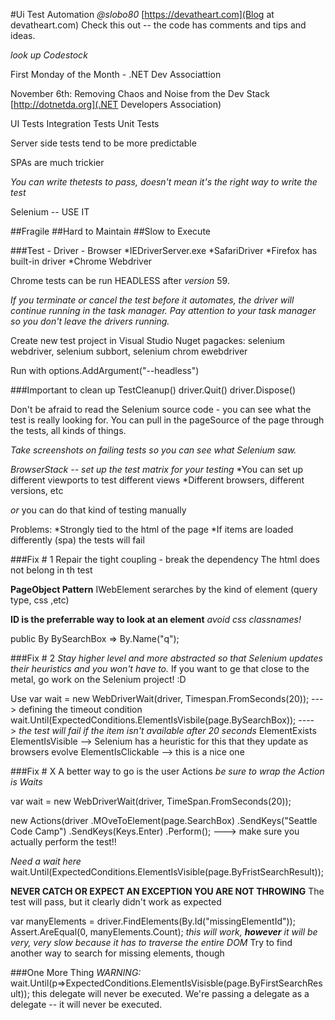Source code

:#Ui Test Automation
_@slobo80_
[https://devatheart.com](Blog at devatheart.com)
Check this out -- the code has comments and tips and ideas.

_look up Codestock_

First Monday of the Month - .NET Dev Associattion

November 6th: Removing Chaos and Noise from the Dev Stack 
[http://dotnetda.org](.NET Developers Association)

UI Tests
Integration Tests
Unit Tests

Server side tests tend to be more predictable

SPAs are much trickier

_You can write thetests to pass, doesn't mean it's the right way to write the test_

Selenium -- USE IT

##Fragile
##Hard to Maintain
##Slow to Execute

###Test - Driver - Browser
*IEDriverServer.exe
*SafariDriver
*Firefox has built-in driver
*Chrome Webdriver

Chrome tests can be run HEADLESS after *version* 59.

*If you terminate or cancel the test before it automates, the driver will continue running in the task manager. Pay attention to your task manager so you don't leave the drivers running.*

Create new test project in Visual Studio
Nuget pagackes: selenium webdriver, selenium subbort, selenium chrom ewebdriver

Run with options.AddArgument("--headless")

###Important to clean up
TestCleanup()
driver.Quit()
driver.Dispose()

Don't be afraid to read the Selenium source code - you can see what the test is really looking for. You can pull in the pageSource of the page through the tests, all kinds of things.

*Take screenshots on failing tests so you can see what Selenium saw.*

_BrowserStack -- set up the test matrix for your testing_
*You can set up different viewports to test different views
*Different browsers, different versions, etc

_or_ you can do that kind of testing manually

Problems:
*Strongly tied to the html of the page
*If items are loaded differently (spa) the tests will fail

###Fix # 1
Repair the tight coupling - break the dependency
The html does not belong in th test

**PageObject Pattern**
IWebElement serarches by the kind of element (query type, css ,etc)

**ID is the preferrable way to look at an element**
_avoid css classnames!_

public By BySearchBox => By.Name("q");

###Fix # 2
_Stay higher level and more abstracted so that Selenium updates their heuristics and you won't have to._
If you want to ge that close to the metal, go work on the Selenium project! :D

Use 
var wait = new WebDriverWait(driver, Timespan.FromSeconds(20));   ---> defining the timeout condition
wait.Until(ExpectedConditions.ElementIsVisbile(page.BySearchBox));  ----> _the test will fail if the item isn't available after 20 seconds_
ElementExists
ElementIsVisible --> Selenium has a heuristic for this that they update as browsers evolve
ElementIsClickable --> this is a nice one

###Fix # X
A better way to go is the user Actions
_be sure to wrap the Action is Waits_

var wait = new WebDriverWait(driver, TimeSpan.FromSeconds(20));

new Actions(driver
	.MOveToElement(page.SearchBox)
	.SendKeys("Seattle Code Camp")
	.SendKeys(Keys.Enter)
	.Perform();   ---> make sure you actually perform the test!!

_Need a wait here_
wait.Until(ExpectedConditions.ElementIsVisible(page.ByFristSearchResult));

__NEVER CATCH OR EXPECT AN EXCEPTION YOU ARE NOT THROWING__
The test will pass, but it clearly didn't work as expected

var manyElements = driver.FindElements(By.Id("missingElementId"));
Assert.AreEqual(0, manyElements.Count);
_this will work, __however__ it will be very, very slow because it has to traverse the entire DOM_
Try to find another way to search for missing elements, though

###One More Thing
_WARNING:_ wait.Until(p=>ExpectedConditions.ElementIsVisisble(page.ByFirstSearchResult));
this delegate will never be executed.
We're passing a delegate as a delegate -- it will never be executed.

※

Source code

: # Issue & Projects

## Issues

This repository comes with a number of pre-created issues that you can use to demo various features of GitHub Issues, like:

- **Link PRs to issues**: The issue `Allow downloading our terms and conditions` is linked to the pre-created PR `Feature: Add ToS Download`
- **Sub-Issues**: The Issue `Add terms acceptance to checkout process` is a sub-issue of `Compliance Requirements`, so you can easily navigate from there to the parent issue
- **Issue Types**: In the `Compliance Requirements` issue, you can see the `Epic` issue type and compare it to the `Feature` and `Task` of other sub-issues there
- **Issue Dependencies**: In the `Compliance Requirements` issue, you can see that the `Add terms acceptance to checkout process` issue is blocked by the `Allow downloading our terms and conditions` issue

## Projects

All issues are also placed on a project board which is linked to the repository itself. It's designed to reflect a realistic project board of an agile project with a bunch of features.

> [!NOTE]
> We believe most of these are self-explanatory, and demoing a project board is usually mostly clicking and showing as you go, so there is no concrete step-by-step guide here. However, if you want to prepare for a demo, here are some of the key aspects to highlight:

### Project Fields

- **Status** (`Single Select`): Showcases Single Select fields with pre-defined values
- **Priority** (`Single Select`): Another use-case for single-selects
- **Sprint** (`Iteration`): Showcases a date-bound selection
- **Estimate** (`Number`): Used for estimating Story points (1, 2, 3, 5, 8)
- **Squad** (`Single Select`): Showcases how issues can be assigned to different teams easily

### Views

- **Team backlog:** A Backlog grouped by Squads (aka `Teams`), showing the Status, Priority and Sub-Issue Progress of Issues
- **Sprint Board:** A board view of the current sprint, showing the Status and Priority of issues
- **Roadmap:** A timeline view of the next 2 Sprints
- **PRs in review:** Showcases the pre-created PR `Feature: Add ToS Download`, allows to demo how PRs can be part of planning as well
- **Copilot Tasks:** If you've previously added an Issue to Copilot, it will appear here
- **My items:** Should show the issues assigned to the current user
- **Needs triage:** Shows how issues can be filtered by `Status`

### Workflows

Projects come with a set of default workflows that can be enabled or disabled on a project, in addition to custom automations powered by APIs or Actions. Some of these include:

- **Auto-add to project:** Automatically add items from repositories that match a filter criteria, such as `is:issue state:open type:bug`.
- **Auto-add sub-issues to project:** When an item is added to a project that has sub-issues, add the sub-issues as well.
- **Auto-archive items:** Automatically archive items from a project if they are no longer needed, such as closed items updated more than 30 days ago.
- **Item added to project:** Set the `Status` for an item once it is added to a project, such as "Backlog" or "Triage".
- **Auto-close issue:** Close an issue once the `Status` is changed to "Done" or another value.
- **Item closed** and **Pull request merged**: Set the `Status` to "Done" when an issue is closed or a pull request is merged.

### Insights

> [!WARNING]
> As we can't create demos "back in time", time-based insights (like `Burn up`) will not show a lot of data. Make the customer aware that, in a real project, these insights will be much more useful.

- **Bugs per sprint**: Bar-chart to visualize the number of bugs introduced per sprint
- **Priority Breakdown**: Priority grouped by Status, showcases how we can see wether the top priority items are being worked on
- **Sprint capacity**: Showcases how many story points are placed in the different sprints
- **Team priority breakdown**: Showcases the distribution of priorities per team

※

Locate the word "type" in the records above, and return each line that has it.

Answer space:
IWebElement serarches by the kind of element (query type, css ,etc)
- **Issue Types**: In the `Compliance Requirements` issue, you can see the `Epic` issue type and compare it to the `Feature` and `Task` of other sub-issues there
- **Auto-add to project:** Automatically add items from repositories that match a filter criteria, such as `is:issue state:open type:bug`.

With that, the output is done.